**Exercise goal:** So that the copy stays text only, transcribe the data below exactly and exclude the images.

Working data: Begin

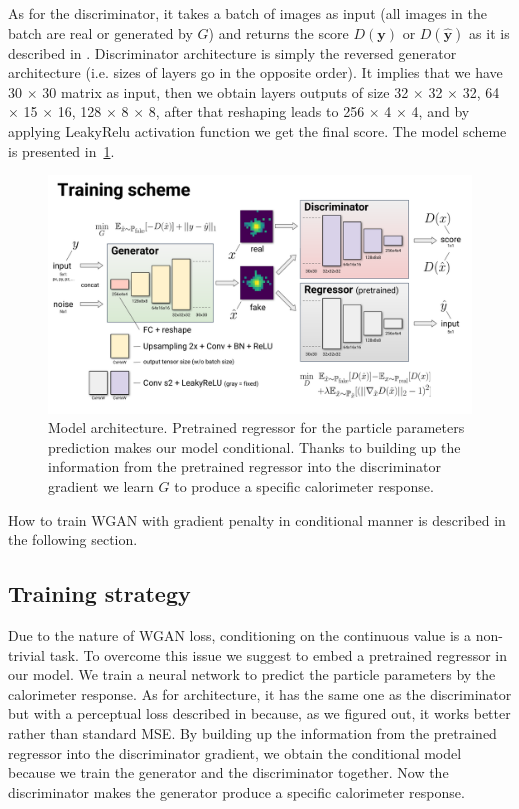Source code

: \documentclass{webofc}
\begin{document}
As for the discriminator, it takes a batch of images as input (all images in the batch are real or generated by $G$) and returns the score $D(\textbf{y})$ or $D(\hat{\textbf{y}})$ as it is described in \cite{arjovsky2017wasserstein}. Discriminator architecture is simply the reversed generator architecture (i.e. sizes of layers go in the opposite order). It implies that we have 30 $\times$ 30 matrix as input, then we obtain layers outputs of size 32 $\times$ 32 $\times$ 32, 64 $\times$ 15 $\times$ 16, 128 $\times$ 8 $\times$  8, after that reshaping leads to 256 $\times$ 4 $\times$ 4, and by applying LeakyRelu activation function we get the final score. The model scheme is presented in~\cref{fig:model}.

\begin{figure}
\centering
\includegraphics[width=1\textwidth]{figures/model_architecture.pdf}
\caption{Model architecture. Pretrained regressor for the particle parameters prediction makes our model conditional. Thanks to building up the information from the pretrained regressor into the discriminator gradient we learn $G$ to produce a specific calorimeter response.}\label{fig:model}
\end{figure}

How to train WGAN with gradient penalty in conditional manner is described in the following section.

\subsection{Training strategy} \label{sec:training_strategy}
Due to the nature of WGAN loss, conditioning on the continuous value is a non-trivial task. To overcome this issue we suggest to embed a pretrained regressor in our model. We train a neural network to predict the particle parameters by the calorimeter response. As for architecture, it has the same one as the discriminator but with a perceptual loss described in \cite{johnson2016perceptual} because, as we figured out, it works better rather than standard MSE. By building up the information from the pretrained regressor into the discriminator gradient, we obtain the conditional model because we train the generator and the discriminator together. Now the discriminator makes the generator produce a specific calorimeter response.
\end{document}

Working data: End

**Worked solution:**
Source code

: \documentclass{webofc}
\begin{document}
As for the discriminator, it takes a batch of images as input (all images in the batch are real or generated by $G$) and returns the score $D(\textbf{y})$ or $D(\hat{\textbf{y}})$ as it is described in \cite{arjovsky2017wasserstein}. Discriminator architecture is simply the reversed generator architecture (i.e. sizes of layers go in the opposite order). It implies that we have 30 $\times$ 30 matrix as input, then we obtain layers outputs of size 32 $\times$ 32 $\times$ 32, 64 $\times$ 15 $\times$ 16, 128 $\times$ 8 $\times$  8, after that reshaping leads to 256 $\times$ 4 $\times$ 4, and by applying LeakyRelu activation function we get the final score. The model scheme is presented in~\cref{fig:model}.

\begin{figure}
\centering
\includegraphics[width=1\textwidth]{figures/model_architecture.pdf}
\caption{Model architecture. Pretrained regressor for the particle parameters prediction makes our model conditional. Thanks to building up the information from the pretrained regressor into the discriminator gradient we learn $G$ to produce a specific calorimeter response.}\label{fig:model}
\end{figure}

How to train WGAN with gradient penalty in conditional manner is described in the following section.

\subsection{Training strategy} \label{sec:training_strategy}
Due to the nature of WGAN loss, conditioning on the continuous value is a non-trivial task. To overcome this issue we suggest to embed a pretrained regressor in our model. We train a neural network to predict the particle parameters by the calorimeter response. As for architecture, it has the same one as the discriminator but with a perceptual loss described in \cite{johnson2016perceptual} because, as we figured out, it works better rather than standard MSE. By building up the information from the pretrained regressor into the discriminator gradient, we obtain the conditional model because we train the generator and the discriminator together. Now the discriminator makes the generator produce a specific calorimeter response.
\end{document}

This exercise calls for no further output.